In the video, she asked the family what people can do to help find Eby and what they should be looking for, in his case.
Since Kozak first shared Eby’s poster and spoke with his family, Eby was found — but not alive.
“I always celebrate [the stories of] the one’s that are brought home safely. I take a moment and just feel that joy,” Kozak said.
“And when somebody is found deceased, I take a moment of silence,” she added.
While Kozak may never have met those who were missing, she does feel impacted by their stories after communicating with their families, she said.
“It can be really heavy … but that’s part of being an advocate,” she noted.
Kozak said that while not all stories have a happy ending, families just want an answer, or at least hope.
“What kept me going was that I knew my family loved me and I knew they were looking for me,” Kozak shared.
She went on, “I knew they were going to do anything and everything to find me and I held onto that hope and I held onto that love — and that’s what got me through it.”
“Somebody somewhere was the last person to see the missing person.
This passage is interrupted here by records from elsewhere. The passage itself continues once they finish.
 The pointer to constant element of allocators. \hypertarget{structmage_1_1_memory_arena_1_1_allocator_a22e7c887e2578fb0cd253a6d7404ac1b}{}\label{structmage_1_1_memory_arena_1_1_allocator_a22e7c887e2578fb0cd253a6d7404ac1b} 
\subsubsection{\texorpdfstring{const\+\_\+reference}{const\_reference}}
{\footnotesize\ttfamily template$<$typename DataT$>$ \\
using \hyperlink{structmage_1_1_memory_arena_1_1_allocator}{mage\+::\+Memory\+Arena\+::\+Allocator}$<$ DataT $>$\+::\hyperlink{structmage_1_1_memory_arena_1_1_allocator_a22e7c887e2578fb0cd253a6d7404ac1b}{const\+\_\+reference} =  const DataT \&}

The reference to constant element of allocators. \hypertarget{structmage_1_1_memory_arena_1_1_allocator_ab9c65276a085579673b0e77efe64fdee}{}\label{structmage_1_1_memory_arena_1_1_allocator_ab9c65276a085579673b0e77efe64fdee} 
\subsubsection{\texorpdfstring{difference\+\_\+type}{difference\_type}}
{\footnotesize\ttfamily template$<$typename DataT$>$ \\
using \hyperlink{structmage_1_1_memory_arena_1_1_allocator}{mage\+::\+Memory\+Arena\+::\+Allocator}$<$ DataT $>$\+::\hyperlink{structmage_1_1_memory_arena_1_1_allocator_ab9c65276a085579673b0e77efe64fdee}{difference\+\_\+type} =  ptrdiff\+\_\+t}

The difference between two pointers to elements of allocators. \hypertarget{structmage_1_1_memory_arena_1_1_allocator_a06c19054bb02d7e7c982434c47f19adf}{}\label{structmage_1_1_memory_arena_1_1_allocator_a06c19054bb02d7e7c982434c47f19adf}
Somebody somewhere has the answers, and we can bring those answers to light.”
Hope prevailed as Kozak was brought out of her nightmare and reunited with her family.
“It wasn’t until my dad hugged me that I knew I was saved and nothing and no one would hurt me again,” Kozak stated.
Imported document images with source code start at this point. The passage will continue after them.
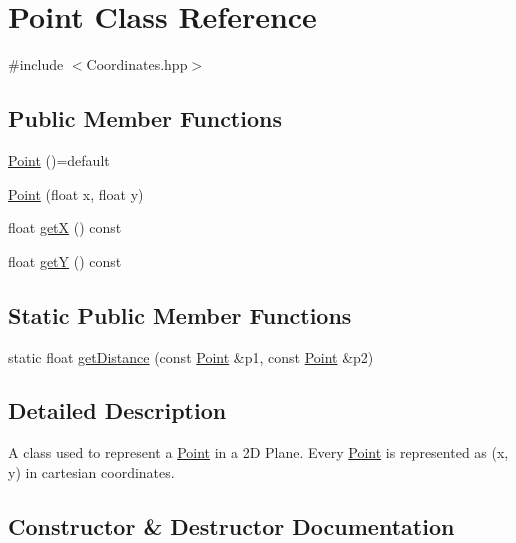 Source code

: \hypertarget{class_point}{}\section{Point Class Reference}
\label{class_point}


{\ttfamily \#include $<$Coordinates.\+hpp$>$}

\subsection*{Public Member Functions}
\begin{DoxyCompactItemize}
\item 
\hyperlink{class_point_a257415ad611a16bb73628efcdb87d0fd}{Point} ()=default
\item 
\hyperlink{class_point_a30bc8409287de4f43e160664be834636}{Point} (float x, float y)
\item 
float \hyperlink{class_point_a29c44ec7c7279e02629645a06cdaf7d5}{getX} () const
\item 
float \hyperlink{class_point_a2371ffadbe245d12a8f556d0a976521b}{getY} () const
\end{DoxyCompactItemize}
\subsection*{Static Public Member Functions}
\begin{DoxyCompactItemize}
\item 
static float \hyperlink{class_point_a1dbe2026f242cd96843ea14a67e8a2c3}{get\+Distance} (const \hyperlink{class_point}{Point} \&p1, const \hyperlink{class_point}{Point} \&p2)
\end{DoxyCompactItemize}


\subsection{Detailed Description}
A class used to represent a \hyperlink{class_point}{Point} in a 2D Plane. Every \hyperlink{class_point}{Point} is represented as (x, y) in cartesian coordinates. 

\subsection{Constructor \& Destructor Documentation}
\hypertarget{class_point_a257415ad611a16bb73628efcdb87d0fd}{}\label{class_point_a257415ad611a16bb73628efcdb87d0fd}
Kozak remembers her dad saying, “If we could duplicate that hug all over the world there would be no more wars.”
Kozak said, “That hug was so powerful. It was safety, it was security, it was a miracle.”
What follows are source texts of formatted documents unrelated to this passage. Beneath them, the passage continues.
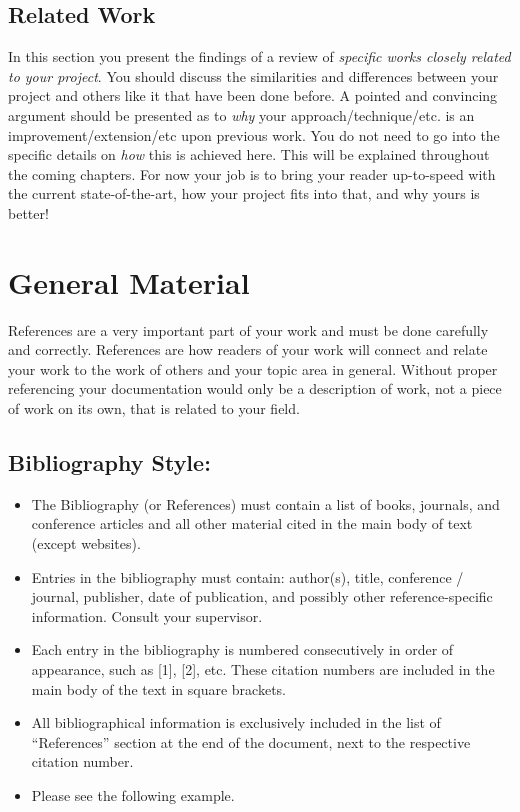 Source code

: \documentclass{report}[a4paper,12pt,onecolumn]
\begin{document}
\subsection{Related Work}

In this section you present the findings of a review of \textit{specific works closely related to your project}. You should discuss the similarities and differences between your project and others like it that have been done before. A pointed and convincing argument should be presented as to \textit{why} your approach/technique/etc. is an improvement/extension/etc upon previous work. You do not need to go into the specific details on \textit{how} this is achieved here. This will be explained throughout the coming chapters. For now your job is to bring your reader up-to-speed with the current state-of-the-art, how your project fits into that, and why yours is better!

\section{General Material}

References are a very important part of your work and must be done carefully and correctly. References are how readers of your work will connect and relate your work to the work of others and your topic area in general. Without proper referencing your documentation would only be a description of work, not a piece of work on its own, that is related to your field.

\subsection{Bibliography Style:}

\begin{itemize}
    \item The Bibliography (or References) must contain a list of books, journals, and conference articles and all other material cited in the main body of text (except websites).
    \item Entries in the bibliography must contain: author(s), title, 
conference / journal, publisher, date of publication, and possibly other 
reference-specific information. Consult your supervisor.
    \item Each entry in the bibliography is numbered consecutively in order of appearance, such as [1], [2], etc. These citation numbers are included in the main body of the text in square brackets.
    \item All bibliographical information is exclusively included in the list of ``References'' section at the end of the document, next to the respective citation number.
    \item Please see the following example.
\end{itemize}
\end{document}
Kozak started sharing her when she was just 14 years old – one year after being rescued. She said it’s been her purpose as she was “given a second chance at life.”
“If my poster was not out there I do not believe that I would be here today,” she added.
Kozak has testified before Congress in hopes of passing “Alicia’s Law,” which provides “a dedicated steady stream of state-specific funding to the Internet Crimes Against Children (ICAC) Task Forces,” according to her website.
Alicia’s Law has been passed in at least 11 states.
She also founded the “The Alicia Project” as a way to promote “internet and child safety awareness, advocate for missing and recovered persons and battles against child sexual exploitation and human trafficking.”
Kozak has worked alongside the National Center for Missing and Exploited Children (NCMEC), but she credits her boyfriend, Lind, for his help on the “Missing Persons Challenge.”
“He has helped me with this more than I could have ever asked,” Kozak said.
“I find it beautiful how the people commenting connect over shared hope. Hope is powerful when magnified.”
Lind has been the editor on Kozak’s TikTok videos and Instagram Reels – making them extra engaging for audiences.
Many of their videos have been seen by hundreds of thousands of people with the goal of tracking down the missing.
“I find it beautiful how the people commenting connect over shared hope,” Kozak said. “Hope is powerful when magnified.”
Fox News Digital was unable to track down up-to-date statistics on the success rates of missing person posters being the key to tracking down missing or unidentified people, though Kozak said she feels the visual is effective in many ways.
“I do believe that there has been a direct correlation between these videos and several of these missing people returned home,” Kozak commented.
Kozak’s advice is for everyone to have a decent photo of a loved one handy.
“Please make sure that you have a clear current photo and that’s not to say something bad is going to happen to you family member or that they will go missing, but it’s really good to be prepared so you can put the best information out there,” Kozak explained.
It is estimated 460,000 children are reported missing each year.
Missing person posters have been circulating since the National Child Safety Council initiated the “Missing Children Milk Carton Program” in December 1984.
The Library of Congress considers Etan Patz to be the “first missing child on a milk carton.”
As technology improved, posters are now more visible outside of milk cartons, police stations or storefront windows.
In 2015, the National Crime Information Center, along with the Federal Bureau of Investigation, estimated around 460,000 children are reported missing each year.
Kozak realizes she cannot help find every single child or individual who goes missing, but she’s determined to try.
“Somebody somewhere was the last person to see the missing person,” she said. “Somebody somewhere has the answers, and we can bring those answers to light.”
“I was one of the lucky ones, but we don’t have to leave it to luck. We can all take action and help.”